At the funerals of those killed in the convoy attack, Magnes condemned the cruelty of both sides, and was denounced as a traitor by many members of the Yishuv (Jewish community in Palestine).
“Unlike other Zionist leaders, like [David] Ben-Gurion, Magnes’ diaries are not just a political document,” says Hebrew University Prof. Aryeh Goren, who is researching and editing Magnes’ writings. “His writing is very personal - he shares and talks about his misgivings and his weaknesses.”
Magnes considered himself to be a follower of Mahatma Gandhi and the prophet Jeremiah, and opposed all forms of nationalism that are based on military force. The Ihud (Unity) association he established with several others is seen as the flagship group of left-wing Zionists regarding all that pertains to Jewish-Arab relations. Its members were attacked by nearly all the political parties in the pre-state period, and were described as defeatists, ghetto-like and anti-patriotic.
Today, Jerry is writing about the 60th Anniversary of the founding of the State of Israel, and it’s a post that is definitely worth reading if you are interested in the situation at all.

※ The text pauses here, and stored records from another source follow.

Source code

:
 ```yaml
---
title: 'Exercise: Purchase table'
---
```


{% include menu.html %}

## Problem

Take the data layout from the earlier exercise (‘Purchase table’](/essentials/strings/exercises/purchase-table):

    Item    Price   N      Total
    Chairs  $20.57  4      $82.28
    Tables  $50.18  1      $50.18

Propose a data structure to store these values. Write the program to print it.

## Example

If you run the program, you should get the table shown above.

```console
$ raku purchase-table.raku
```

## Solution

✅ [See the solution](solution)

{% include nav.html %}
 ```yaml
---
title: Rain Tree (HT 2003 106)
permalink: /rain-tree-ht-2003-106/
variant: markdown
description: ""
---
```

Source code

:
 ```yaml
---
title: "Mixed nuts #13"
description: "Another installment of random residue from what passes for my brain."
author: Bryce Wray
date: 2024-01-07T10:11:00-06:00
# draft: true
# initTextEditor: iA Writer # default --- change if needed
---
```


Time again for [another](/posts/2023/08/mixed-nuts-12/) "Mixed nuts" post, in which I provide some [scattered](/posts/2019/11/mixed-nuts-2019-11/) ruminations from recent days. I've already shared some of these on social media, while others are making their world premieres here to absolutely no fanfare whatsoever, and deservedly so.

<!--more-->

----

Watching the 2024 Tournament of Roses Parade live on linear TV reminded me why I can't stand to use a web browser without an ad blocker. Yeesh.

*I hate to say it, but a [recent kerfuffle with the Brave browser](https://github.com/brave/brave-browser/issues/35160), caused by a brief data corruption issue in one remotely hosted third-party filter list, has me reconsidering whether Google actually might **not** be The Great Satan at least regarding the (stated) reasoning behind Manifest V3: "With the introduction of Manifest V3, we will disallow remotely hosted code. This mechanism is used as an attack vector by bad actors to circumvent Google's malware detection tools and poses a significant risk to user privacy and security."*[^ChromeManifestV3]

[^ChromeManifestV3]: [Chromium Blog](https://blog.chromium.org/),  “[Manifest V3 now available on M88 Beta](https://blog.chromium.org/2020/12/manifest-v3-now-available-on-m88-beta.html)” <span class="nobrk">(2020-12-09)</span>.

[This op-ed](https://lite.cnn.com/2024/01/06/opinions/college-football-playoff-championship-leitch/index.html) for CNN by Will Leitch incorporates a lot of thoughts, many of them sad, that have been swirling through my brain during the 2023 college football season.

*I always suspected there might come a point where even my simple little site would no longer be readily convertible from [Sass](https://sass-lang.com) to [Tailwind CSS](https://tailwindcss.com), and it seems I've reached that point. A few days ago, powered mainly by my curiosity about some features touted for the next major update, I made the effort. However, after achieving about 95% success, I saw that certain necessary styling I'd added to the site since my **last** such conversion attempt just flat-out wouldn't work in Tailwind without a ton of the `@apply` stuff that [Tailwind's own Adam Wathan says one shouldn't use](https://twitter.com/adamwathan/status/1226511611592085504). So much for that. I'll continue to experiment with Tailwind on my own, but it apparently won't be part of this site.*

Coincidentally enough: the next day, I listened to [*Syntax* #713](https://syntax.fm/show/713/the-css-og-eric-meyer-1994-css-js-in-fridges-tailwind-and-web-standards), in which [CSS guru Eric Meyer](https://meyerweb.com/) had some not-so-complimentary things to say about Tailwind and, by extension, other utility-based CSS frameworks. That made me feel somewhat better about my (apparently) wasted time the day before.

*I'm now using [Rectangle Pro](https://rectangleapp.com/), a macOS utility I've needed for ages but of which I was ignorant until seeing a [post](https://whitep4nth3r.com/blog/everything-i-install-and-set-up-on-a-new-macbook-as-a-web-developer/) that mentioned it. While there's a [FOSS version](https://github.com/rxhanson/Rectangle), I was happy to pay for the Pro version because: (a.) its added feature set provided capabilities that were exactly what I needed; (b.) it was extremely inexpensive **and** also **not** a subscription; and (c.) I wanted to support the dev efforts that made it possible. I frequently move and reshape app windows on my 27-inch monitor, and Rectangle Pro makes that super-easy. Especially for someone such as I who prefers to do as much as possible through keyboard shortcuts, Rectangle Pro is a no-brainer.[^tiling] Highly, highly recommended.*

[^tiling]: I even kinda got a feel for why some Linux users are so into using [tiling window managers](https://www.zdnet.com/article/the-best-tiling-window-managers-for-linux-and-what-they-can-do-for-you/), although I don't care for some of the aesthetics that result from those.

Again, Jerry is quoting from Haaretz, but in much more qualified way, as I suspect there is much in Bradley Burston’s commentary in general that he disagrees with. On this occasion though, it seems that Burston is not in the mood for celebrating the Anniversary.

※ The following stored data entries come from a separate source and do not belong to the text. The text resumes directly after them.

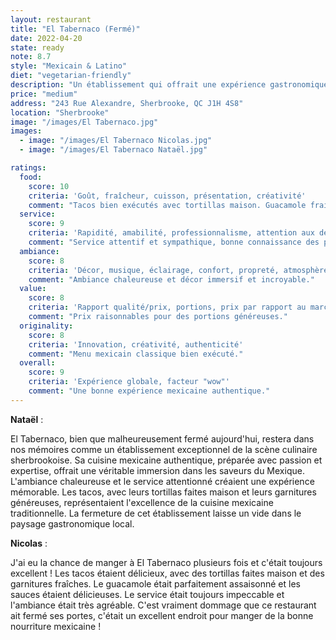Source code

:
 ```yaml
---
layout: restaurant
title: "El Tabernaco (Fermé)"
date: 2022-04-20
state: ready
note: 8.7
style: "Mexicain & Latino"
diet: "vegetarian-friendly"
description: "Un établissement qui offrait une expérience gastronomique mexicaine authentique, avec des plats savoureux et une ambiance chaleureuse qui transportait ses clients au cœur du Mexique."
price: "medium"
address: "243 Rue Alexandre, Sherbrooke, QC J1H 4S8"
location: "Sherbrooke"
image: "/images/El Tabernaco.jpg"
images:
  - image: "/images/El Tabernaco Nicolas.jpg"
  - image: "/images/El Tabernaco Nataël.jpg"

ratings:
  food:
    score: 10
    criteria: 'Goût, fraîcheur, cuisson, présentation, créativité'
    comment: "Tacos bien exécutés avec tortillas maison. Guacamole frais et bien assaisonné. Même goût que le mexique."
  service:
    score: 9
    criteria: 'Rapidité, amabilité, professionnalisme, attention aux détails'
    comment: "Service attentif et sympathique, bonne connaissance des plats."
  ambiance:
    score: 8
    criteria: 'Décor, musique, éclairage, confort, propreté, atmosphère générale'
    comment: "Ambiance chaleureuse et décor immersif et incroyable."
  value:
    score: 8
    criteria: 'Rapport qualité/prix, portions, prix par rapport au marché'
    comment: "Prix raisonnables pour des portions généreuses."
  originality:
    score: 8
    criteria: 'Innovation, créativité, authenticité'
    comment: "Menu mexicain classique bien exécuté."
  overall:
    score: 9
    criteria: 'Expérience globale, facteur "wow"'
    comment: "Une bonne expérience mexicaine authentique."
---
```




<strong>Nataël</strong> :

El Tabernaco, bien que malheureusement fermé aujourd'hui, restera dans nos mémoires comme un établissement exceptionnel de la scène culinaire sherbrookoise. Sa cuisine mexicaine authentique, préparée avec passion et expertise, offrait une véritable immersion dans les saveurs du Mexique. L'ambiance chaleureuse et le service attentionné créaient une expérience mémorable. Les tacos, avec leurs tortillas faites maison et leurs garnitures généreuses, représentaient l'excellence de la cuisine mexicaine traditionnelle. La fermeture de cet établissement laisse un vide dans le paysage gastronomique local.

<strong>Nicolas</strong> :

J'ai eu la chance de manger à El Tabernaco plusieurs fois et c'était toujours excellent ! Les tacos étaient délicieux, avec des tortillas faites maison et des garnitures fraîches. Le guacamole était parfaitement assaisonné et les sauces étaient délicieuses. Le service était toujours impeccable et l'ambiance était très agréable. C'est vraiment dommage que ce restaurant ait fermé ses portes, c'était un excellent endroit pour manger de la bonne nourriture mexicaine !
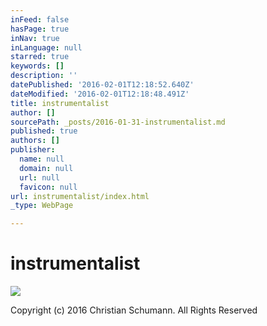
 ```yaml
---
inFeed: false
hasPage: true
inNav: true
inLanguage: null
starred: true
keywords: []
description: ''
datePublished: '2016-02-01T12:18:52.640Z'
dateModified: '2016-02-01T12:18:48.491Z'
title: instrumentalist
author: []
sourcePath: _posts/2016-01-31-instrumentalist.md
published: true
authors: []
publisher:
  name: null
  domain: null
  url: null
  favicon: null
url: instrumentalist/index.html
_type: WebPage

---
```

# instrumentalist
![](https://s3-us-west-2.amazonaws.com/the-grid-img/p/cdfdd96e3f5d09dc1efd4e46cf7f2ffcaf3327f1.jpg)

Copyright (c) 2016 Christian Schumann. All Rights Reserved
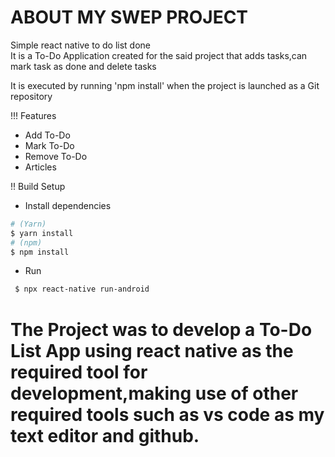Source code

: <h1>ABOUT MY SWEP PROJECT</h1>

Simple react native to do list done  
It is a To-Do Application created for the said project that adds tasks,can mark task as done and delete tasks 


It is executed by running 'npm install' when the project is launched as a Git repository

 !!! Features
 - Add To-Do
 - Mark To-Do
 - Remove To-Do
 - Articles

 !! Build Setup

 - Install dependencies
 ```bash
 # (Yarn)
 $ yarn install
 # (npm)
 $ npm install
 ```
 - Run
 ```bash
  $ npx react-native run-android
 ```


<h1>The Project was to develop a To-Do List App using react native as the required tool for development,making use of other required tools such as vs code as my text editor and github.
</h1>
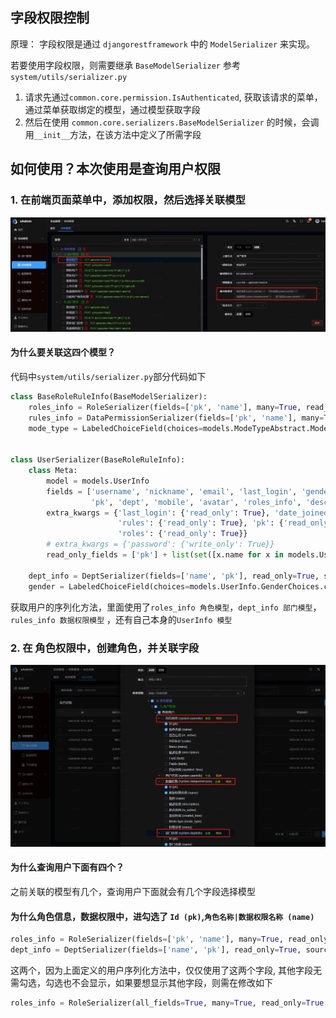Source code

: ## 字段权限控制

原理： 字段权限是通过 ```djangorestframework``` 中的 ```ModelSerializer``` 来实现。

若要使用字段权限，则需要继承 ```BaseModelSerializer``` 参考 ```system/utils/serializer.py```

1. 请求先通过```common.core.permission.IsAuthenticated```, 获取该请求的菜单，通过菜单获取绑定的模型，通过模型获取字段
2. 然后在使用 ```common.core.serializers.BaseModelSerializer``` 的时候，会调用```__init__```方法，在该方法中定义了所需字段

## 如何使用？本次使用是查询用户权限

### 1. 在前端页面菜单中，添加权限，然后选择关联模型

![add-user-menu.png](imgs/field-permission/add-user-menu.png)

#### 为什么要关联这四个模型？

代码中```system/utils/serializer.py```部分代码如下

```python
class BaseRoleRuleInfo(BaseModelSerializer):
    roles_info = RoleSerializer(fields=['pk', 'name'], many=True, read_only=True, source='roles')
    rules_info = DataPermissionSerializer(fields=['pk', 'name'], many=True, read_only=True, source='rules')
    mode_type = LabeledChoiceField(choices=models.ModeTypeAbstract.ModeChoices.choices)


class UserSerializer(BaseRoleRuleInfo):
    class Meta:
        model = models.UserInfo
        fields = ['username', 'nickname', 'email', 'last_login', 'gender', 'date_joined', 'roles', 'rules', 'is_active',
                  'pk', 'dept', 'mobile', 'avatar', 'roles_info', 'description', 'dept_info', 'rules_info', 'mode_type']
        extra_kwargs = {'last_login': {'read_only': True}, 'date_joined': {'read_only': True},
                        'rules': {'read_only': True}, 'pk': {'read_only': True}, 'avatar': {'read_only': True},
                        'roles': {'read_only': True}}
        # extra_kwargs = {'password': {'write_only': True}}
        read_only_fields = ['pk'] + list(set([x.name for x in models.UserInfo._meta.fields]) - set(fields))

    dept_info = DeptSerializer(fields=['name', 'pk'], read_only=True, source='dept')
    gender = LabeledChoiceField(choices=models.UserInfo.GenderChoices.choices)
```

获取用户的序列化方法，里面使用了```roles_info 角色模型```，```dept_info 部门模型```，```rules_info 数据权限模型```
，还有自己本身的```UserInfo 模型```

### 2. 在 角色权限中，创建角色，并关联字段

![add-role.png](imgs/field-permission/add-role.png)

#### 为什么查询用户下面有四个？

之前关联的模型有几个，查询用户下面就会有几个字段选择模型

#### 为什么角色信息，数据权限中，进勾选了 ```Id (pk)```,```角色名称|数据权限名称 (name)```

```python
roles_info = RoleSerializer(fields=['pk', 'name'], many=True, read_only=True, source='roles')
dept_info = DeptSerializer(fields=['name', 'pk'], read_only=True, source='dept')
```

这两个，因为上面定义的用户序列化方法中，仅仅使用了这两个字段, 其他字段无需勾选，勾选也不会显示，如果要想显示其他字段，则需在修改如下

```python
roles_info = RoleSerializer(all_fields=True, many=True, read_only=True, source='roles')
```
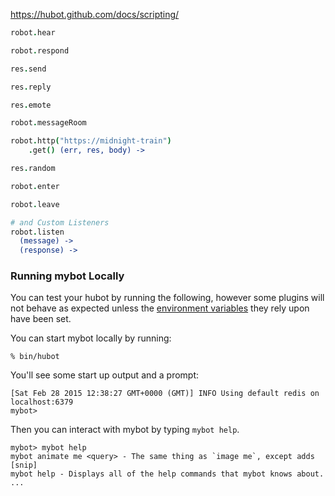 https://hubot.github.com/docs/scripting/

```coffeescript
robot.hear

robot.respond

res.send

res.reply

res.emote

robot.messageRoom

robot.http("https://midnight-train")
    .get() (err, res, body) ->

res.random

robot.enter

robot.leave

# and Custom Listeners
robot.listen
  (message) ->
  (response) ->
```


### Running mybot Locally

You can test your hubot by running the following, however some plugins will not
behave as expected unless the [environment variables](#configuration) they rely
upon have been set.

You can start mybot locally by running:

    % bin/hubot

You'll see some start up output and a prompt:

    [Sat Feb 28 2015 12:38:27 GMT+0000 (GMT)] INFO Using default redis on localhost:6379
    mybot>

Then you can interact with mybot by typing `mybot help`.

    mybot> mybot help
    mybot animate me <query> - The same thing as `image me`, except adds [snip]
    mybot help - Displays all of the help commands that mybot knows about.
    ...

However, Jerry goes on to tell a story:
The other day I was asked whether I recite the Hallel prayer with a blessing on Yom ha-Atzma’ut. That is traditionally a demarcator between enthusiastic religious Zionists and more halakhically cautious ones; of course, the ultra-orthodox don’t recite it at all.
This is what I told the questioner: There is a famous midrash on the parting of the Red Sea, where the Almighty rebukes the angels who are singing His praises by saying, “My creatures (i.e., the Egyptians) are drowning, and you sing a song of praise?” Now God may allow recently-freed slaves to rejoice over the downfall of their oppressors. But surely not that is not the ideal. And when those who are drowning in sea are not oppressors but innocent victims of, according to the Zionist narrative, Jewish liberation — then how can any decent person rejoice?
The answer is that despite the sixty-year old (100 + year old?) Nakba, there are some positive elements to the Jewish state founded sixty years ago, that imperfect regime that engaged (and engages) in ethnic cleansing and dividing up the spoils of war. In fact, they are too numerous to mention.
Jerry then provides the ‘liberal wimp’s’ list of things to celebrate. I know this is after the day and everything, but the list is worth reading. And you know, it’s never to late to tell someone who you think should know better to cop on.